Please Do Not Tap the Glass: Sharks, Big Bird, Pink Elephants, and Dragon Con
by Jack Walsh
The shark drifts, its nose against the window, mouth open to reveal rows of teeth. On the other side, a woman mimics his movements, her own face separated from the predator’s by barely an inch of glass. Seemingly entranced with each other, they move, increasingly in unison, back and forth and up and down until it is no longer possible to discern a leader or a follower: just a single organism united in an elemental dance by some strange animal telepathy.
A few blocks away, Dragon Con hosted a night at the Georgia Aquarium, a chance to party surrounded by real sharks and, presumably, a great opportunity to get some rad pictures of your Namor the Sub-Mariner costume. But back here at one of the host hotels on the last night of the Con, a person dressed as the notoriously uncoordinated Left Shark mascot character from Katy Perry’s Super Bowl halftime show is flirting with a woman in the smoker’s area just outside. Pressed up against the window, he resembles not so much a shark as one of those sucker fish that clean the glass in fishtanks. Frankly, I’m not sure what the woman sees in the shark, but maybe smokers at Dragon Con are getting desperate for companionship. Everybody seems to be vaping this year.
Being at Dragon Con can sometimes feel like you are in a musical. Not as an actor, I mean, but living inside a musical as a background character. You might wander into a scene where song and dance are already happening, or lavishly costumed characters near you may spontaneously break out into performance. Maybe you hang out a while, or even participate, but you don’t act like it’s anything out of the ordinary. If you stand and watch the escalators long enough, even they come to resemble something out of a Busby Berkeley movie: a kinetic, choreographed display of elaborately dressed performers. (I found a guy dressed as an airport limo driver waiting at the top of one escalator; he was holding a sign that said “Godot.” I feel like he deserves some sort of a prize, but only if he’s still there if I go back to check in a few weeks.)

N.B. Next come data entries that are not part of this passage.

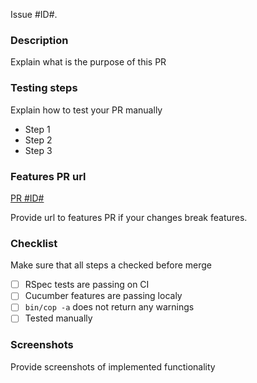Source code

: Issue #ID#.

### Description

Explain what is the purpose of this PR

### Testing steps

Explain how to test your PR manually

* Step 1
* Step 2
* Step 3

### Features PR url

[PR #ID#](https://github.com/howtohireme/give-me-poc-features/pull/#ID#)

Provide url to features PR if your changes break features.

### Checklist

Make sure that all steps a checked before merge

- [ ] RSpec tests are passing on CI
- [ ] Cucumber features are passing localy
- [ ] `bin/cop -a` does not return any warnings
- [ ] Tested manually

### Screenshots

Provide screenshots of implemented functionality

Maybe I’m getting ahead of myself; do I need to explain what Dragon Con is? If you’re reading this, I guess the odds are good that you probably have an idea. But, Dragon Con is a pop-culture fan convention that takes place in Atlanta every Labor Day weekend. I say “pop-culture,” but you would probably say “sci-fi” or something. Certainly, there is that element of fandom. (Oh, is there ever.) But, Dragon Con has grown to encompass nearly everything that might possibly generate nerdy enthusiasm, from gaming to science to podcasting to alternate history and beyond. And it’s massive. Official figures had attendance at 70,000 this year, and that’s not counting the people who just came out to watch the parade, which could easily double the figure.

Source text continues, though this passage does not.